_What to work on_.
Starting with the line that has "Wiiリモコンを杖に見立てて" and finishing with the line that has "了解了事务模型后，我们深入其内部，看看 Spanner 的核心组件都有哪些。下面是一张", set down each line below exactly. Pictures are not copied.

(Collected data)
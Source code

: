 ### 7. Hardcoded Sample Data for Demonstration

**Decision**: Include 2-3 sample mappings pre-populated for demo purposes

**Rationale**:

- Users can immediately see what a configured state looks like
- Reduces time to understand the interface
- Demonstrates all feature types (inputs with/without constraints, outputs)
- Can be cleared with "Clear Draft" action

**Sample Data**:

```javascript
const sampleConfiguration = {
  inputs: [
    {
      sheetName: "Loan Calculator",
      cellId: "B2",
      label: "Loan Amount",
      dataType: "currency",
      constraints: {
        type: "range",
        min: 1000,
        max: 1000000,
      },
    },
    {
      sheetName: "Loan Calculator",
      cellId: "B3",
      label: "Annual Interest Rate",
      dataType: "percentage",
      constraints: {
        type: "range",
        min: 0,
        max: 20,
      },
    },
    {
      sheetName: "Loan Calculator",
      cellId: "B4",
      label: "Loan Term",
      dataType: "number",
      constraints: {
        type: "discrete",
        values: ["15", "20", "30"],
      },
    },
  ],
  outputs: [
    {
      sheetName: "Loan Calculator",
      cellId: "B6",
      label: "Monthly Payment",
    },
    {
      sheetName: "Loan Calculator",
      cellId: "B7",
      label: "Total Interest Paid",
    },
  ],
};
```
---
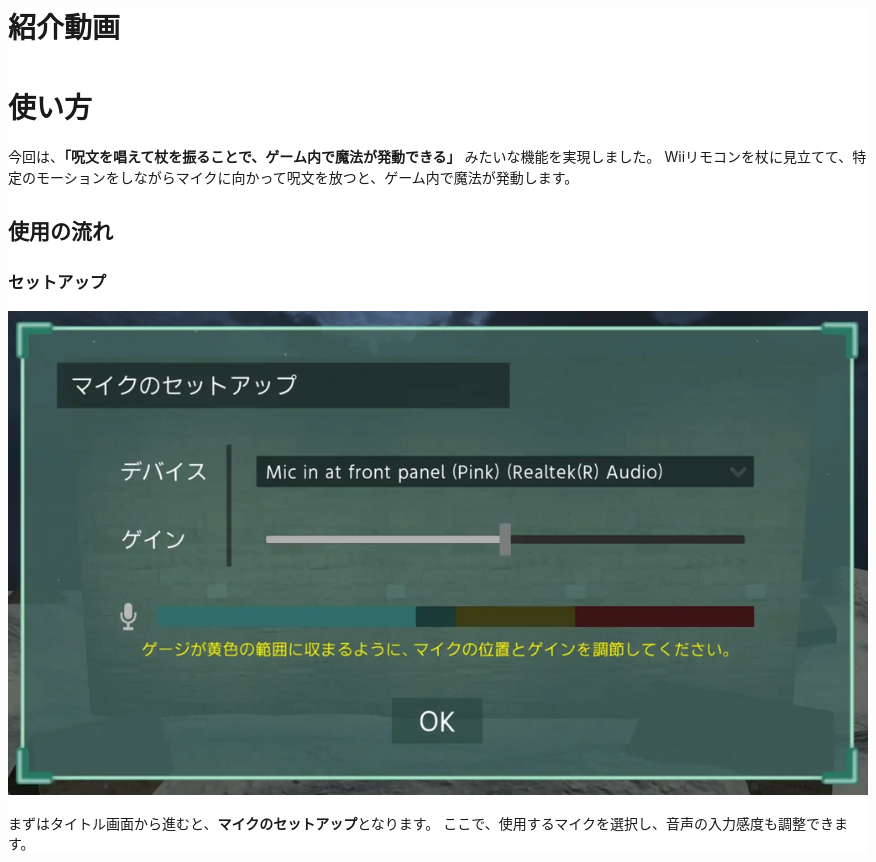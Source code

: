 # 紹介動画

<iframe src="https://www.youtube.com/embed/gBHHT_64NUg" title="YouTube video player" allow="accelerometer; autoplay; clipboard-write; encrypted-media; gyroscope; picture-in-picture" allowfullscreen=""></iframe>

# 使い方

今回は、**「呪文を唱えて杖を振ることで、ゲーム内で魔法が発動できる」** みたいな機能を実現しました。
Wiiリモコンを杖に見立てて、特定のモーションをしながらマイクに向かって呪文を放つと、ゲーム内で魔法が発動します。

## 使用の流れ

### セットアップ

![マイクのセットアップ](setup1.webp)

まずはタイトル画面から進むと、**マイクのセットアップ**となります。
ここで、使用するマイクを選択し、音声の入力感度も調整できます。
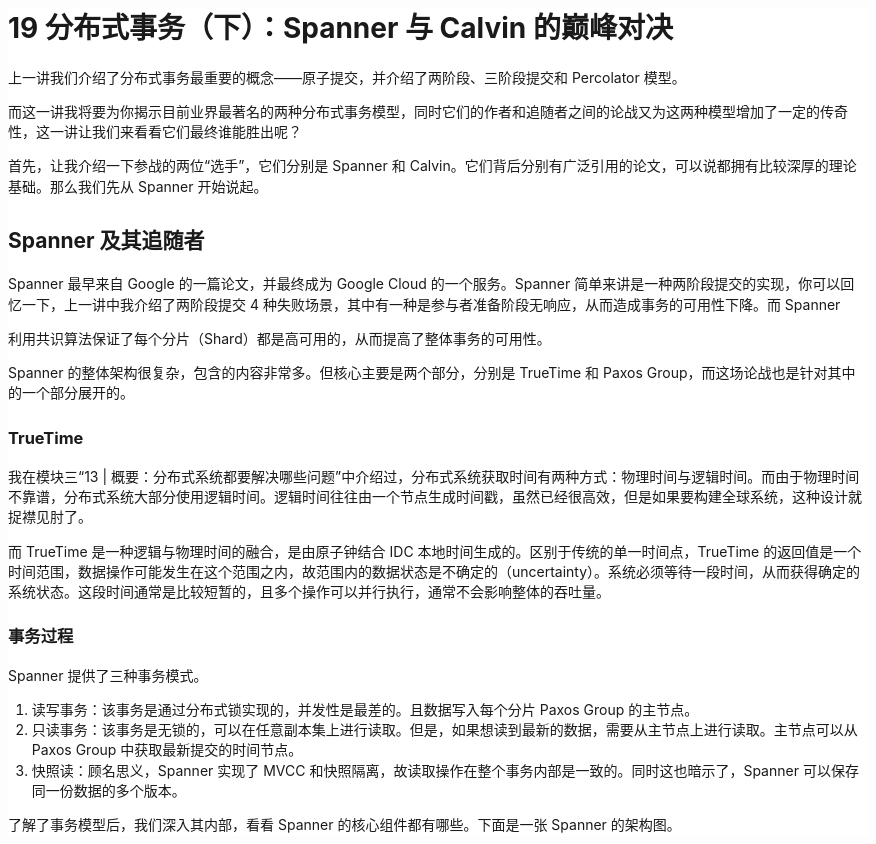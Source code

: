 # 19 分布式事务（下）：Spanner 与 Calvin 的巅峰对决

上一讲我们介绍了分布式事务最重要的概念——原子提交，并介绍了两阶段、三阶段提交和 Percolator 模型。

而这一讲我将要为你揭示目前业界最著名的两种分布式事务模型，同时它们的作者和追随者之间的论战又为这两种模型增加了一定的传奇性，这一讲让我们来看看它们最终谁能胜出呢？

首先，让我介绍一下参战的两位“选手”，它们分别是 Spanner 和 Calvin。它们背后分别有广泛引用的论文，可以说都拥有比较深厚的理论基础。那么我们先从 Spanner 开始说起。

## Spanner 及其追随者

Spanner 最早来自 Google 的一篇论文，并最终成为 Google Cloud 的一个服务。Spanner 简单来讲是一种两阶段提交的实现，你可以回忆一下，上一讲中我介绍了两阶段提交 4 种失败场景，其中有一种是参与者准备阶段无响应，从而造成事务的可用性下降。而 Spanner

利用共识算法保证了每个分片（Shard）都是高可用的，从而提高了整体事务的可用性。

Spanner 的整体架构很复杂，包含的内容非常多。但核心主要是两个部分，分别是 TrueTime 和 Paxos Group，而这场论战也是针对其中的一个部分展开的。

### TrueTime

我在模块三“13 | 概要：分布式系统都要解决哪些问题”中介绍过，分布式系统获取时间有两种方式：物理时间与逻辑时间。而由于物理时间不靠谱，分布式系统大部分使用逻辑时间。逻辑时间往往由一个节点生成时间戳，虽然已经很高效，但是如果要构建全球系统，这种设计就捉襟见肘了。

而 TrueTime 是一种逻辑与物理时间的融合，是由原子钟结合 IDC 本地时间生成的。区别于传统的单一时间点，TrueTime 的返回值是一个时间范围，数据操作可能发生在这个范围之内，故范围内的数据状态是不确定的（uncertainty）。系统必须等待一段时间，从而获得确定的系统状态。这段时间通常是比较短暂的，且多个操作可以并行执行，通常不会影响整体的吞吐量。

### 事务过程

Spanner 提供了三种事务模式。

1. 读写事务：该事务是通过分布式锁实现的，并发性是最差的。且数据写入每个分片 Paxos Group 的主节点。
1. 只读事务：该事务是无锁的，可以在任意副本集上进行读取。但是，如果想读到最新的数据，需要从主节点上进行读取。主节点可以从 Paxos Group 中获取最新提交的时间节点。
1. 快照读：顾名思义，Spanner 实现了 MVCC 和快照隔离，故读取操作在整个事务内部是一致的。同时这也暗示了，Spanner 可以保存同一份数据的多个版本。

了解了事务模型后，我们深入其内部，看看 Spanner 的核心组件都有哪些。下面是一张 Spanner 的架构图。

_Answer section_.
Wiiリモコンを杖に見立てて、特定のモーションをしながらマイクに向かって呪文を放つと、ゲーム内で魔法が発動します。

## 使用の流れ

### セットアップ

![マイクのセットアップ](setup1.webp)

まずはタイトル画面から進むと、**マイクのセットアップ**となります。
ここで、使用するマイクを選択し、音声の入力感度も調整できます。
Source code

: # 19 分布式事务（下）：Spanner 与 Calvin 的巅峰对决

上一讲我们介绍了分布式事务最重要的概念——原子提交，并介绍了两阶段、三阶段提交和 Percolator 模型。

而这一讲我将要为你揭示目前业界最著名的两种分布式事务模型，同时它们的作者和追随者之间的论战又为这两种模型增加了一定的传奇性，这一讲让我们来看看它们最终谁能胜出呢？

首先，让我介绍一下参战的两位“选手”，它们分别是 Spanner 和 Calvin。它们背后分别有广泛引用的论文，可以说都拥有比较深厚的理论基础。那么我们先从 Spanner 开始说起。

## Spanner 及其追随者

Spanner 最早来自 Google 的一篇论文，并最终成为 Google Cloud 的一个服务。Spanner 简单来讲是一种两阶段提交的实现，你可以回忆一下，上一讲中我介绍了两阶段提交 4 种失败场景，其中有一种是参与者准备阶段无响应，从而造成事务的可用性下降。而 Spanner

利用共识算法保证了每个分片（Shard）都是高可用的，从而提高了整体事务的可用性。

Spanner 的整体架构很复杂，包含的内容非常多。但核心主要是两个部分，分别是 TrueTime 和 Paxos Group，而这场论战也是针对其中的一个部分展开的。

### TrueTime

我在模块三“13 | 概要：分布式系统都要解决哪些问题”中介绍过，分布式系统获取时间有两种方式：物理时间与逻辑时间。而由于物理时间不靠谱，分布式系统大部分使用逻辑时间。逻辑时间往往由一个节点生成时间戳，虽然已经很高效，但是如果要构建全球系统，这种设计就捉襟见肘了。

而 TrueTime 是一种逻辑与物理时间的融合，是由原子钟结合 IDC 本地时间生成的。区别于传统的单一时间点，TrueTime 的返回值是一个时间范围，数据操作可能发生在这个范围之内，故范围内的数据状态是不确定的（uncertainty）。系统必须等待一段时间，从而获得确定的系统状态。这段时间通常是比较短暂的，且多个操作可以并行执行，通常不会影响整体的吞吐量。

### 事务过程

Spanner 提供了三种事务模式。

1. 读写事务：该事务是通过分布式锁实现的，并发性是最差的。且数据写入每个分片 Paxos Group 的主节点。
1. 只读事务：该事务是无锁的，可以在任意副本集上进行读取。但是，如果想读到最新的数据，需要从主节点上进行读取。主节点可以从 Paxos Group 中获取最新提交的时间节点。
1. 快照读：顾名思义，Spanner 实现了 MVCC 和快照隔离，故读取操作在整个事务内部是一致的。同时这也暗示了，Spanner 可以保存同一份数据的多个版本。

了解了事务模型后，我们深入其内部，看看 Spanner 的核心组件都有哪些。下面是一张 Spanner 的架构图。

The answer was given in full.